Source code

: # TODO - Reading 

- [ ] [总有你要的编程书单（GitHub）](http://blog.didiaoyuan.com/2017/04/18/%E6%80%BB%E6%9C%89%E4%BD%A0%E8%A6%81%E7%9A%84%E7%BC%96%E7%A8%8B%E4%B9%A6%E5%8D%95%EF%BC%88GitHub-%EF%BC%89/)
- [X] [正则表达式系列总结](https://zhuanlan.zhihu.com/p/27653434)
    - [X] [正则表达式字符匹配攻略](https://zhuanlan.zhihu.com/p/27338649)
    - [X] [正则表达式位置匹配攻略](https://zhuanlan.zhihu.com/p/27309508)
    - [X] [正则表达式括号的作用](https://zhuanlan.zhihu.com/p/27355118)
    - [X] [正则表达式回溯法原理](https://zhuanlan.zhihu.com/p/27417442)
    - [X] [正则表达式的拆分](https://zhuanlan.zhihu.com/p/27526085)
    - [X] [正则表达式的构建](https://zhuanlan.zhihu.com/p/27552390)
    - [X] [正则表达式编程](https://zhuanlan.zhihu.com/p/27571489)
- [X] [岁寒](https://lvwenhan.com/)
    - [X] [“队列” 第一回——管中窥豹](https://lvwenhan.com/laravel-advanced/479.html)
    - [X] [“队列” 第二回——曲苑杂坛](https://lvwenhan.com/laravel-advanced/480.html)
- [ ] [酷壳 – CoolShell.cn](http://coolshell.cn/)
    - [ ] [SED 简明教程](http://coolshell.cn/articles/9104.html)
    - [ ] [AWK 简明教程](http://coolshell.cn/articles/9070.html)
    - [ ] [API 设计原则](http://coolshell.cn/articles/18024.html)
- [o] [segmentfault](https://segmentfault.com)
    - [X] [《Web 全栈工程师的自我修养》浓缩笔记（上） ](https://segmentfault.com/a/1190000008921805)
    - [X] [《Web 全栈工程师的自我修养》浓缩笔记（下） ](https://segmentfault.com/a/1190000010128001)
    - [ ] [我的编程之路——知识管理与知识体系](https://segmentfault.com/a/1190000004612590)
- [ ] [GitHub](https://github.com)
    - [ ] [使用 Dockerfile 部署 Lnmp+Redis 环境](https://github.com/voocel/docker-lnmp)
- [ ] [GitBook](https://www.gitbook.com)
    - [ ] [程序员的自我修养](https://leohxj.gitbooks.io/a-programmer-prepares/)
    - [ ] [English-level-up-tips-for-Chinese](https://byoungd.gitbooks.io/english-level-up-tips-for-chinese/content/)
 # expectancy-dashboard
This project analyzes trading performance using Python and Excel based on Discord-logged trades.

* * * * * * * * *

■ EXERCISE ■
Could you report every line of the material that contains the string "全栈工程师的自我修养"?

■ RESPONSE BOX ■
    - [X] [《Web 全栈工程师的自我修养》浓缩笔记（上） ](https://segmentfault.com/a/1190000008921805)
    - [X] [《Web 全栈工程师的自我修养》浓缩笔记（下） ](https://segmentfault.com/a/1190000010128001)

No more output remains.